**What you should do**
No pictures go into the copy. Write out every line below exactly.

╭─ Recorded information

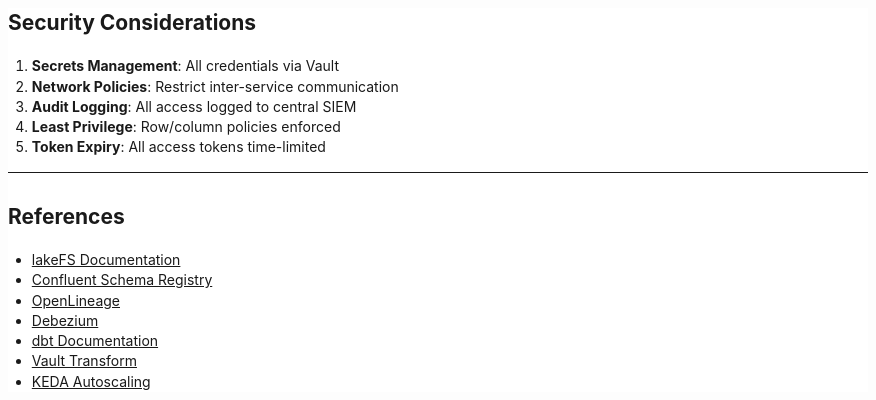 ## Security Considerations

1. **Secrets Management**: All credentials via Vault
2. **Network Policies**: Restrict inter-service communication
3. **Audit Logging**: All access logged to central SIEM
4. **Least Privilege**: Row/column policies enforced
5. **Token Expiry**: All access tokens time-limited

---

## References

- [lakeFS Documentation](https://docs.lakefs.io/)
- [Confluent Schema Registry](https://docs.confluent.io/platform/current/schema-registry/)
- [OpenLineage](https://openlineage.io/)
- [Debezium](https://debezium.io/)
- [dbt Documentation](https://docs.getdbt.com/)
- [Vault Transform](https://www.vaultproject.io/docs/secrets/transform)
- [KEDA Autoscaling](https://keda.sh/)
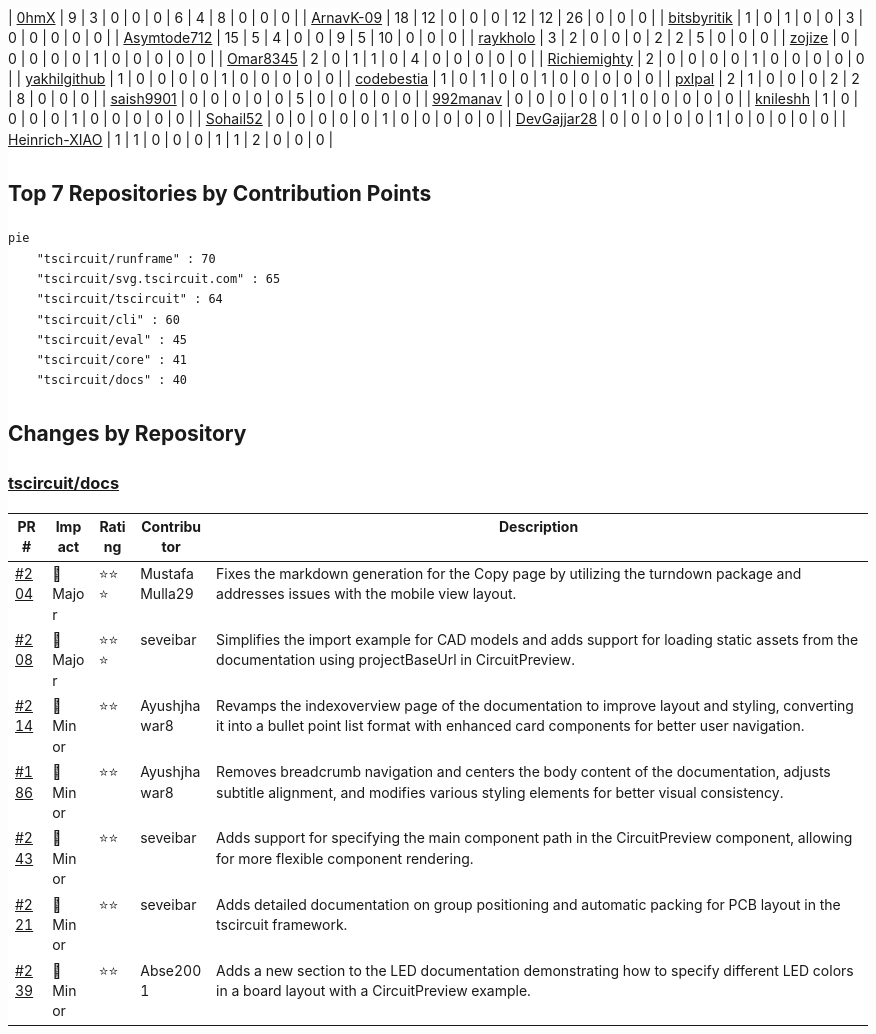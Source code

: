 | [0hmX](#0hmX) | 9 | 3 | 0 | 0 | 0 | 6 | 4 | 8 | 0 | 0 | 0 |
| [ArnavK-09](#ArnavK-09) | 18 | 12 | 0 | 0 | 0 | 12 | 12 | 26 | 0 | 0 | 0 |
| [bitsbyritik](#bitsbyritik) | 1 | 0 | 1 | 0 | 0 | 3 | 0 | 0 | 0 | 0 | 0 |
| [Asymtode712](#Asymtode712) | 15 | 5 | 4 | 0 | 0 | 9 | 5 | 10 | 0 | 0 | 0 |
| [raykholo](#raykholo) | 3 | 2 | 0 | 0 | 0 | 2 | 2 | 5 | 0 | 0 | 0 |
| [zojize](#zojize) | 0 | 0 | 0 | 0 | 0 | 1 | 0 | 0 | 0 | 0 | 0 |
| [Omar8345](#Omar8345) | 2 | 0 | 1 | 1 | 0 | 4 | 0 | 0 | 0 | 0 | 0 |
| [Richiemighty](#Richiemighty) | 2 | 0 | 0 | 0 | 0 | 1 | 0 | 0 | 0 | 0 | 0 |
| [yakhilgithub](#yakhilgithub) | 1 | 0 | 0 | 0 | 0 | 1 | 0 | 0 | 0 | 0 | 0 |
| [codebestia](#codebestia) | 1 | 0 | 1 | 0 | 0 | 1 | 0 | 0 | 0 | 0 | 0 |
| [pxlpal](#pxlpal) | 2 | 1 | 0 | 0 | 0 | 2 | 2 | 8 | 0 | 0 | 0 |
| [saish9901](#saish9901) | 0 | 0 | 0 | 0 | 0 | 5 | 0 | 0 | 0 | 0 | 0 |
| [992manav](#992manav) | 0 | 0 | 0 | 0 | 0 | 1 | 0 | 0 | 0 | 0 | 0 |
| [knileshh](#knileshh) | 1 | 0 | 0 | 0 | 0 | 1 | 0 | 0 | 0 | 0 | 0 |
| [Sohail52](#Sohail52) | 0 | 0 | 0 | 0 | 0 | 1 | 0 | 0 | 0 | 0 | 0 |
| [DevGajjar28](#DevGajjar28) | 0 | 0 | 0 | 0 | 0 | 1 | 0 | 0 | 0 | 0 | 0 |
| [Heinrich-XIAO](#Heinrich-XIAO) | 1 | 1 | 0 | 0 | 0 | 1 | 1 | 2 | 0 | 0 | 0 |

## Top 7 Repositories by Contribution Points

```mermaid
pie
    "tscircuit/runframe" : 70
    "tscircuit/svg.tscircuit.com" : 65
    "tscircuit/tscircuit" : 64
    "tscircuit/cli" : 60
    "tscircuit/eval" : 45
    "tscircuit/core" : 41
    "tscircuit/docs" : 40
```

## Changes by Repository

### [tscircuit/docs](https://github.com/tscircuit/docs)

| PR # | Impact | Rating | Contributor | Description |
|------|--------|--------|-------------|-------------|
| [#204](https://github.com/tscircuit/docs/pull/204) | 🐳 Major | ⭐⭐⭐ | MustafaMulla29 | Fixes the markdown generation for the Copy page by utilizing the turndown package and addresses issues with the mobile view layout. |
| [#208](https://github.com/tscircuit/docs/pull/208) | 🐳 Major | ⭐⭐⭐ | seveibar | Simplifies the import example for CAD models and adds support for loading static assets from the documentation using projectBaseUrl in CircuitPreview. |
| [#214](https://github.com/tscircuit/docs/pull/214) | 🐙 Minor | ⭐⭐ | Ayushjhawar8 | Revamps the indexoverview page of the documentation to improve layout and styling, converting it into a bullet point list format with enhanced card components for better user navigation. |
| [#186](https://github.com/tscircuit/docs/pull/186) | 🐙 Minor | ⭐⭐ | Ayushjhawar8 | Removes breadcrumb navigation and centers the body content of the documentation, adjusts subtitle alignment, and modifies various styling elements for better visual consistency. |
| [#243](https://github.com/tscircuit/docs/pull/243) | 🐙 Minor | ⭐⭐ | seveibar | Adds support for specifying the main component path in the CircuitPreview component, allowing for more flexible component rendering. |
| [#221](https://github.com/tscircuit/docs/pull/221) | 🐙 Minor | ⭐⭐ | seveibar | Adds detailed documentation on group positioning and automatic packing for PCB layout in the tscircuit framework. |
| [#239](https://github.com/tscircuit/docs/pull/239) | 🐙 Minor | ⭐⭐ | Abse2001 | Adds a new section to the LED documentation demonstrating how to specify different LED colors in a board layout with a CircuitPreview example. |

╰─

**Answer space**
 ## Security Considerations

1. **Secrets Management**: All credentials via Vault
2. **Network Policies**: Restrict inter-service communication
3. **Audit Logging**: All access logged to central SIEM
4. **Least Privilege**: Row/column policies enforced
5. **Token Expiry**: All access tokens time-limited

---

## References

- [lakeFS Documentation](https://docs.lakefs.io/)
- [Confluent Schema Registry](https://docs.confluent.io/platform/current/schema-registry/)
- [OpenLineage](https://openlineage.io/)
- [Debezium](https://debezium.io/)
- [dbt Documentation](https://docs.getdbt.com/)
- [Vault Transform](https://www.vaultproject.io/docs/secrets/transform)
- [KEDA Autoscaling](https://keda.sh/)
Source code

: | [0hmX](#0hmX) | 9 | 3 | 0 | 0 | 0 | 6 | 4 | 8 | 0 | 0 | 0 |
| [ArnavK-09](#ArnavK-09) | 18 | 12 | 0 | 0 | 0 | 12 | 12 | 26 | 0 | 0 | 0 |
| [bitsbyritik](#bitsbyritik) | 1 | 0 | 1 | 0 | 0 | 3 | 0 | 0 | 0 | 0 | 0 |
| [Asymtode712](#Asymtode712) | 15 | 5 | 4 | 0 | 0 | 9 | 5 | 10 | 0 | 0 | 0 |
| [raykholo](#raykholo) | 3 | 2 | 0 | 0 | 0 | 2 | 2 | 5 | 0 | 0 | 0 |
| [zojize](#zojize) | 0 | 0 | 0 | 0 | 0 | 1 | 0 | 0 | 0 | 0 | 0 |
| [Omar8345](#Omar8345) | 2 | 0 | 1 | 1 | 0 | 4 | 0 | 0 | 0 | 0 | 0 |
| [Richiemighty](#Richiemighty) | 2 | 0 | 0 | 0 | 0 | 1 | 0 | 0 | 0 | 0 | 0 |
| [yakhilgithub](#yakhilgithub) | 1 | 0 | 0 | 0 | 0 | 1 | 0 | 0 | 0 | 0 | 0 |
| [codebestia](#codebestia) | 1 | 0 | 1 | 0 | 0 | 1 | 0 | 0 | 0 | 0 | 0 |
| [pxlpal](#pxlpal) | 2 | 1 | 0 | 0 | 0 | 2 | 2 | 8 | 0 | 0 | 0 |
| [saish9901](#saish9901) | 0 | 0 | 0 | 0 | 0 | 5 | 0 | 0 | 0 | 0 | 0 |
| [992manav](#992manav) | 0 | 0 | 0 | 0 | 0 | 1 | 0 | 0 | 0 | 0 | 0 |
| [knileshh](#knileshh) | 1 | 0 | 0 | 0 | 0 | 1 | 0 | 0 | 0 | 0 | 0 |
| [Sohail52](#Sohail52) | 0 | 0 | 0 | 0 | 0 | 1 | 0 | 0 | 0 | 0 | 0 |
| [DevGajjar28](#DevGajjar28) | 0 | 0 | 0 | 0 | 0 | 1 | 0 | 0 | 0 | 0 | 0 |
| [Heinrich-XIAO](#Heinrich-XIAO) | 1 | 1 | 0 | 0 | 0 | 1 | 1 | 2 | 0 | 0 | 0 |

## Top 7 Repositories by Contribution Points

```mermaid
pie
    "tscircuit/runframe" : 70
    "tscircuit/svg.tscircuit.com" : 65
    "tscircuit/tscircuit" : 64
    "tscircuit/cli" : 60
    "tscircuit/eval" : 45
    "tscircuit/core" : 41
    "tscircuit/docs" : 40
```

## Changes by Repository

### [tscircuit/docs](https://github.com/tscircuit/docs)

| PR # | Impact | Rating | Contributor | Description |
|------|--------|--------|-------------|-------------|
| [#204](https://github.com/tscircuit/docs/pull/204) | 🐳 Major | ⭐⭐⭐ | MustafaMulla29 | Fixes the markdown generation for the Copy page by utilizing the turndown package and addresses issues with the mobile view layout. |
| [#208](https://github.com/tscircuit/docs/pull/208) | 🐳 Major | ⭐⭐⭐ | seveibar | Simplifies the import example for CAD models and adds support for loading static assets from the documentation using projectBaseUrl in CircuitPreview. |
| [#214](https://github.com/tscircuit/docs/pull/214) | 🐙 Minor | ⭐⭐ | Ayushjhawar8 | Revamps the indexoverview page of the documentation to improve layout and styling, converting it into a bullet point list format with enhanced card components for better user navigation. |
| [#186](https://github.com/tscircuit/docs/pull/186) | 🐙 Minor | ⭐⭐ | Ayushjhawar8 | Removes breadcrumb navigation and centers the body content of the documentation, adjusts subtitle alignment, and modifies various styling elements for better visual consistency. |
| [#243](https://github.com/tscircuit/docs/pull/243) | 🐙 Minor | ⭐⭐ | seveibar | Adds support for specifying the main component path in the CircuitPreview component, allowing for more flexible component rendering. |
| [#221](https://github.com/tscircuit/docs/pull/221) | 🐙 Minor | ⭐⭐ | seveibar | Adds detailed documentation on group positioning and automatic packing for PCB layout in the tscircuit framework. |
| [#239](https://github.com/tscircuit/docs/pull/239) | 🐙 Minor | ⭐⭐ | Abse2001 | Adds a new section to the LED documentation demonstrating how to specify different LED colors in a board layout with a CircuitPreview example. |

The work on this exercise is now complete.